Are you an apprentice or trying to cheat?

A gift for a friend

A gift for a friend – a mini journal using scrapbook paper, Finding Firelight rubber stamps, torn magazine pages and ephemera all hand sewn together.

You listen to interviews on Blogcast FM, don’t you?  If you don’t, you have to get your butt over there.  Srini  does the BEST interviews.  Yeah, yeah, big woop you say….  But the thing I looooove about Srini’s interviews is that he asks questions from a beginners point of view.  So good.
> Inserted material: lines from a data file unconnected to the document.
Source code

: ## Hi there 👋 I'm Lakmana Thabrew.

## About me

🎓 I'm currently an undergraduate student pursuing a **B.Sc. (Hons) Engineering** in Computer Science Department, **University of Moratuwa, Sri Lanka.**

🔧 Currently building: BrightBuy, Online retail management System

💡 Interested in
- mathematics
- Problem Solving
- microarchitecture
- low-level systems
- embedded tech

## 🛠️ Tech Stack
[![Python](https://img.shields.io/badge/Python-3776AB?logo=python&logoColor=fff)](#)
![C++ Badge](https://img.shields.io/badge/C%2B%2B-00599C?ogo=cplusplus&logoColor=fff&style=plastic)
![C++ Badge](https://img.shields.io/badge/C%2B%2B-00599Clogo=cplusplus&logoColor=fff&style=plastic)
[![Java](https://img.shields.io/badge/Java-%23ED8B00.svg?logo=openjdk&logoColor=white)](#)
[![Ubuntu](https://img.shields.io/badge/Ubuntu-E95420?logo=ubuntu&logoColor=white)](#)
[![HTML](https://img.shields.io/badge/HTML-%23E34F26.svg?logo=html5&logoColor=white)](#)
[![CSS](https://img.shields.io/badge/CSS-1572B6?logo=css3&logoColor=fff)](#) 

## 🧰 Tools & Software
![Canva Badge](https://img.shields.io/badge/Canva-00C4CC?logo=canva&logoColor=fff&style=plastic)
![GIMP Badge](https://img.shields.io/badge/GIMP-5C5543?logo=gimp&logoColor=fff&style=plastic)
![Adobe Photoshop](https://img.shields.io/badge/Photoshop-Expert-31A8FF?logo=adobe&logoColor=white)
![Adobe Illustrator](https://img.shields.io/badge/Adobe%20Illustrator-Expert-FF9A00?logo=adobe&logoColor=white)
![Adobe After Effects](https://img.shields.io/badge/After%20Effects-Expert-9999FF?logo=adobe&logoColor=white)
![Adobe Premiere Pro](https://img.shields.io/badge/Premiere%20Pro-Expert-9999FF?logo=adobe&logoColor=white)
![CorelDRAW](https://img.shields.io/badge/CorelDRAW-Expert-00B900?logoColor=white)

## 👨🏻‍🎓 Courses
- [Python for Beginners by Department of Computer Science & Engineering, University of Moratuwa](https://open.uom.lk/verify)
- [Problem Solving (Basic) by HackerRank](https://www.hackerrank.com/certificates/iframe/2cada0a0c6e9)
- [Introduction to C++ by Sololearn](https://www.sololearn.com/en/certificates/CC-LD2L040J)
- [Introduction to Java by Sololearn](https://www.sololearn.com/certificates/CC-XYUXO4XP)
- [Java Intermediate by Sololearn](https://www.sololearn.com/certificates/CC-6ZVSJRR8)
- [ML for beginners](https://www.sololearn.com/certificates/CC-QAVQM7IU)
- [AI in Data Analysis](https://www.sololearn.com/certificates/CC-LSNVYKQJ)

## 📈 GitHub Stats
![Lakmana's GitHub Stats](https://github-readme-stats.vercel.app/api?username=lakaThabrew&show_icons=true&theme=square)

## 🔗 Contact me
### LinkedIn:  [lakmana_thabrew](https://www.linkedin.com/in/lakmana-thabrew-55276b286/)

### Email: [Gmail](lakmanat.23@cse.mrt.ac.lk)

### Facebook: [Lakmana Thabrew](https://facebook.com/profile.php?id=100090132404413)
They are easy to listen to with no crazy jargon and no stupid advice like ask your millions of readers….  None of the stuff that normally sh*ts you to tears with interviews.
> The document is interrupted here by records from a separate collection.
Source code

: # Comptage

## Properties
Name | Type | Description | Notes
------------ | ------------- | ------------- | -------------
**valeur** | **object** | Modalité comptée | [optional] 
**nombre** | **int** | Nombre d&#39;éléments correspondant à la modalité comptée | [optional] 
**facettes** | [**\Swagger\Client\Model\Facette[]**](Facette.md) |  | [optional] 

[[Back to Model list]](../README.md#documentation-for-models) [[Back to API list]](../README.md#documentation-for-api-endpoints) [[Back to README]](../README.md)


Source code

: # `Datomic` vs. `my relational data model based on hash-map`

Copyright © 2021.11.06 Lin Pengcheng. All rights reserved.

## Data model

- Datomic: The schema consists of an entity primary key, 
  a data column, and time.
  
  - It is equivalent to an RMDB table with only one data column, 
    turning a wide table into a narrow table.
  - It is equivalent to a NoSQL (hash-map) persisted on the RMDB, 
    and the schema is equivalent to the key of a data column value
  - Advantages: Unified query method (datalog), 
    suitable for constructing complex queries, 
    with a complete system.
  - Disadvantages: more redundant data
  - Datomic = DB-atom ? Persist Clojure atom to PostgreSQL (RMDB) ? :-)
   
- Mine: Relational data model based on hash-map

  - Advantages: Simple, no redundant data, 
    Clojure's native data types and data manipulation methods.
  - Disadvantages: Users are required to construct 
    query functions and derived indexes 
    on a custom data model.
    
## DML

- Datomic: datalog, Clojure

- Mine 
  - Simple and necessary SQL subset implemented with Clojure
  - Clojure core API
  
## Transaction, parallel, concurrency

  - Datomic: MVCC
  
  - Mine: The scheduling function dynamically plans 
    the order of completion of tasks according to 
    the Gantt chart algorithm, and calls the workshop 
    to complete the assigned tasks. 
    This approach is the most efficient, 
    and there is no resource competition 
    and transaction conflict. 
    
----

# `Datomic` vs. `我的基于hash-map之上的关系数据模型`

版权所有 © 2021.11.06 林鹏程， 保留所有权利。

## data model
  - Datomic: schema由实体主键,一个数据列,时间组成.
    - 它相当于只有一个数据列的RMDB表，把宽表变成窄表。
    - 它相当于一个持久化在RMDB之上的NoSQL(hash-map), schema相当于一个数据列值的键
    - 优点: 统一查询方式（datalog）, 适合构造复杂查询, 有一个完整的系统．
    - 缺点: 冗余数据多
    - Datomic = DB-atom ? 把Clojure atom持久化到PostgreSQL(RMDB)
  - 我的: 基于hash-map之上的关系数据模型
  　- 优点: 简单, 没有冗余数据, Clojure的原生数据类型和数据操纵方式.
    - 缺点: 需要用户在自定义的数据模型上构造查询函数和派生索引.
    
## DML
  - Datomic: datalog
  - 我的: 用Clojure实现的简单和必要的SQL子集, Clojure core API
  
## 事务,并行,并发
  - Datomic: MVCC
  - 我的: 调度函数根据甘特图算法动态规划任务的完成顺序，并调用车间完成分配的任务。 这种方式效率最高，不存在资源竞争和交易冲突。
I was listening to one of his interviews in my car on the way to That Day Job – my car is my mobile university.

They talked about serving your apprenticeship.

Of paying your dues.

And how rare it is to hear about that as a path to where you want to go.

It’s not just about deciding what you want and getting it as soon as you make the decision.  It’s not about replicating what the ‘big names’ do and having their success right from the word go.

At my day job, I call it the “We’re not McDonalds”.

You don’t just ask for something and 10 seconds later it gets handed to you out of the window.   Life isn’t McDonalds.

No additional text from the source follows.